▸ Task objective
Among the entries that follow, find every line with the word "qmat" and list it.

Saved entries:
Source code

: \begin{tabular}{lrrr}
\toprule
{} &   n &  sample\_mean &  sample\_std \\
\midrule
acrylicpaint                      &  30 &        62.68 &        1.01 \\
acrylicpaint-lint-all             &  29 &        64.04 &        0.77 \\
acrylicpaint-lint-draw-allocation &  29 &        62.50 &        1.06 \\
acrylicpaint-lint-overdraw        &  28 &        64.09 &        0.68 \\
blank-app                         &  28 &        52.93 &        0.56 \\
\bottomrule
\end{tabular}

---

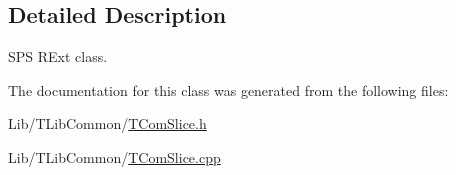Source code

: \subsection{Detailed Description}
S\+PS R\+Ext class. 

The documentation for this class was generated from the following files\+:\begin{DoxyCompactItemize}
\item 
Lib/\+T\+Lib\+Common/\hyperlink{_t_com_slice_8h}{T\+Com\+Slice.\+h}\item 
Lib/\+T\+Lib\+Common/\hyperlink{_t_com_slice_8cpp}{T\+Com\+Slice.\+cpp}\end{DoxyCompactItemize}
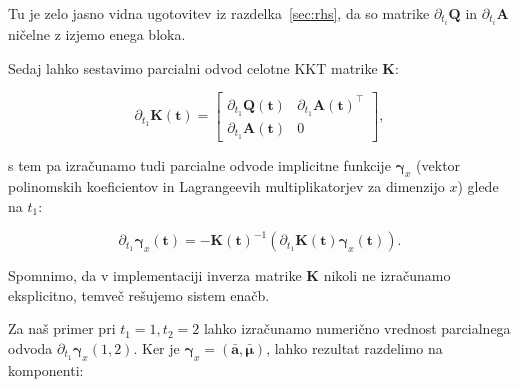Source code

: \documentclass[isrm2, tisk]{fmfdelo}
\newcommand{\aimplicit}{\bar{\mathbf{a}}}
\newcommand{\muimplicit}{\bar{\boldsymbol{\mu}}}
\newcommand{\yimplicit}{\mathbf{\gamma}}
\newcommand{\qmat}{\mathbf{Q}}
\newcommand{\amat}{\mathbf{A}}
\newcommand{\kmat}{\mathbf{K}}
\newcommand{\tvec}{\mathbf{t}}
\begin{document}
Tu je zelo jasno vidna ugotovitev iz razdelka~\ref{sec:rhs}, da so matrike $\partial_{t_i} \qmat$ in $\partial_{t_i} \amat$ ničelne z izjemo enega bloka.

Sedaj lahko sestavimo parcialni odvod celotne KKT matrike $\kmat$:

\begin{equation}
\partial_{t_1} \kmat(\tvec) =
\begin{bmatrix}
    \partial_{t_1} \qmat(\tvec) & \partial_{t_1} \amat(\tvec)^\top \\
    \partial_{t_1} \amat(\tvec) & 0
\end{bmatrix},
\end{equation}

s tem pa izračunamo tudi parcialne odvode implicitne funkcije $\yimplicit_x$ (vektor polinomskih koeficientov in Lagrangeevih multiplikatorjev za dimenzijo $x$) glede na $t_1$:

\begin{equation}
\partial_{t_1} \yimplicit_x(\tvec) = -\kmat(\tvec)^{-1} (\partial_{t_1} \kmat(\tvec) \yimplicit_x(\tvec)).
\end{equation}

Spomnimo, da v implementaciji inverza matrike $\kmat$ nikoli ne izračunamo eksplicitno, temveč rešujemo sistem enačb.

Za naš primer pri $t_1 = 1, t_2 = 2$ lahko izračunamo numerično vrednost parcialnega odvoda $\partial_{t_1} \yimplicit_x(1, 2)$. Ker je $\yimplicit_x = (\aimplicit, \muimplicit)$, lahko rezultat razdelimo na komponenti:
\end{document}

--

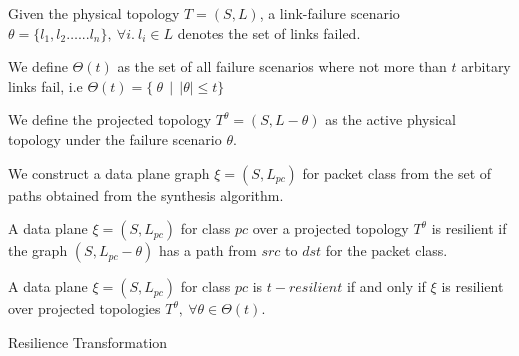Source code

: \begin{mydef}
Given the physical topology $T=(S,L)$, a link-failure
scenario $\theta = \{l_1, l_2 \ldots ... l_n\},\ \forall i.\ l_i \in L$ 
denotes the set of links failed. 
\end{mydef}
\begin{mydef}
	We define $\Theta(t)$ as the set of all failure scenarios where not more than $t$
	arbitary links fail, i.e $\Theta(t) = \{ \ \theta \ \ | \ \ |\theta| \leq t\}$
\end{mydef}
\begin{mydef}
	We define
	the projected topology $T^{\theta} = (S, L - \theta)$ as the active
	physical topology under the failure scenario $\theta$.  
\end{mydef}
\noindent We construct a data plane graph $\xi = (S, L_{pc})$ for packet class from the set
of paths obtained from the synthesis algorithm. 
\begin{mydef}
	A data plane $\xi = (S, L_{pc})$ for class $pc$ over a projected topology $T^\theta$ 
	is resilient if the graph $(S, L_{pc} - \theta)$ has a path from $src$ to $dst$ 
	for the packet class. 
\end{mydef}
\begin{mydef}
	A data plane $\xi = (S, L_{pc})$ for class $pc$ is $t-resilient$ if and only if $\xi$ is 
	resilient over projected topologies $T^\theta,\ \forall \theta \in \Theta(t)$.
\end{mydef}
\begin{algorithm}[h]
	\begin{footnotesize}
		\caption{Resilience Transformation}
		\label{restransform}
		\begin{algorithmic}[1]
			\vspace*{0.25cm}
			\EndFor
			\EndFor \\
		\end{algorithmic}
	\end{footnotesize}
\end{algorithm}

▸ Exercise response
\newcommand{\qmat}{\mathbf{Q}}
Tu je zelo jasno vidna ugotovitev iz razdelka~\ref{sec:rhs}, da so matrike $\partial_{t_i} \qmat$ in $\partial_{t_i} \amat$ ničelne z izjemo enega bloka.
    \partial_{t_1} \qmat(\tvec) & \partial_{t_1} \amat(\tvec)^\top \\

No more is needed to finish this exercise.